CIGO: la riduzione di scorte per vendite record è rischio d’impresa non imputabile (TAR Valle d’Aosta n. 21 del 19.06.2025)
Principi di diritto (Massima)
La cassa integrazione guadagni ordinaria presuppone che la contrazione o sospensione dell’attività produttiva sia determinata da eventi transitori e non imputabili all’imprenditore o ai lavoratori. La nozione di imputabilità ha carattere oggettivo e ricomprende fatti naturali o umani esterni che sfuggono al dominio, secondo l’ordinaria diligenza, di chi organizza i fattori d’impresa, quali il caso fortuito, la forza maggiore, il factum principis o l’illecito del terzo.
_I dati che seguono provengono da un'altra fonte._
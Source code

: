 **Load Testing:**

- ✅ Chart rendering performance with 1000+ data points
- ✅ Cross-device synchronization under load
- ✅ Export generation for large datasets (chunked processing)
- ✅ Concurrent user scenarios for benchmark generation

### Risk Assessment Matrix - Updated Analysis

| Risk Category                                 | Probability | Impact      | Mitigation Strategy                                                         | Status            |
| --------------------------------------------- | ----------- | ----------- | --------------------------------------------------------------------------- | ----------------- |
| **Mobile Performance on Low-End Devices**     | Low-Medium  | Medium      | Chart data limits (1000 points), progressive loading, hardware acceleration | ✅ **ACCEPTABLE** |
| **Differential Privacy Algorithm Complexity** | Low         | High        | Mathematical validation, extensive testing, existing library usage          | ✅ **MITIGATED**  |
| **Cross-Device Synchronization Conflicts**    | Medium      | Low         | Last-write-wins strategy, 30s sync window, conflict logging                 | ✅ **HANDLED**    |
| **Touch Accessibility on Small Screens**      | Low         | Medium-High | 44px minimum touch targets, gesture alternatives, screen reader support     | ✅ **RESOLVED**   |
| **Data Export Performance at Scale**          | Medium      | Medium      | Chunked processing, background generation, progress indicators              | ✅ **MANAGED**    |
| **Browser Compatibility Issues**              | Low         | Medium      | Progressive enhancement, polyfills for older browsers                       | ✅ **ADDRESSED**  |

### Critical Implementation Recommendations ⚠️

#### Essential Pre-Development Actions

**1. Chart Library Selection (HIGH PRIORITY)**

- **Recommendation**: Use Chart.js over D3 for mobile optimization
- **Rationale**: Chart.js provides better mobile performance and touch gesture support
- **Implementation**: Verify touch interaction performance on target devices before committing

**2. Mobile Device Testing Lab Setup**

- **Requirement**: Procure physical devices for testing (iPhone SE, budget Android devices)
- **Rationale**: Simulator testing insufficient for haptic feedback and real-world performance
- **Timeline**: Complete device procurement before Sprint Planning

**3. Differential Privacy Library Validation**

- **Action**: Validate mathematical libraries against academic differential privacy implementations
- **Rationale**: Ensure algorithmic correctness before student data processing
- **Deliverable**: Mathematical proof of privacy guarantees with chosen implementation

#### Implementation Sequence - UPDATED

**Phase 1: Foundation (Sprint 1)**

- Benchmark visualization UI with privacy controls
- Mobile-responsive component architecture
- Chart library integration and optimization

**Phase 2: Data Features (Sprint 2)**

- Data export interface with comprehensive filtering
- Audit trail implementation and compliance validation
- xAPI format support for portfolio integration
Non è ammesso l’intervento quando la carenza di lavoro o di materie prime derivi causalmente da scelte imprenditoriali, come l’aver assecondato un incremento delle vendite che ha ridotto le giacenze di magazzino. Il sindacato del giudice amministrativo sui dinieghi è limitato alla manifesta illogicità, incongruenza, inattendibilità o al travisamento del fatto, attesa l’ampia discrezionalità tecnica dell’ente previdenziale. Nei provvedimenti plurimotivati, il riscontro della legittimità di una sola ragione giustificatrice è sufficiente a sostenerne la validità.
Il Fatto
Una cooperativa lattiero-casearia operante nella produzione di fontina DOP aveva presentato all’INPS otto domande di integrazione salariale ordinaria per le unità produttive, con causali alternate di “mancanza di ordini, commesse e lavoro” e di “mancanza di materie prime o componenti”. La società deduceva una riduzione delle rimanenze di prodotto e del fatturato nei primi mesi dell’anno, dovuta all’esaurimento delle scorte della stagione precedente in attesa della nuova produzione. L’istituto aveva respinto tutte le istanze, ritenendo la flessione riconducibile al fisiologico andamento delle vendite e al normale rischio d’impresa. La cooperativa aveva quindi impugnato i dinieghi, deducendo vizi di istruttoria e di motivazione.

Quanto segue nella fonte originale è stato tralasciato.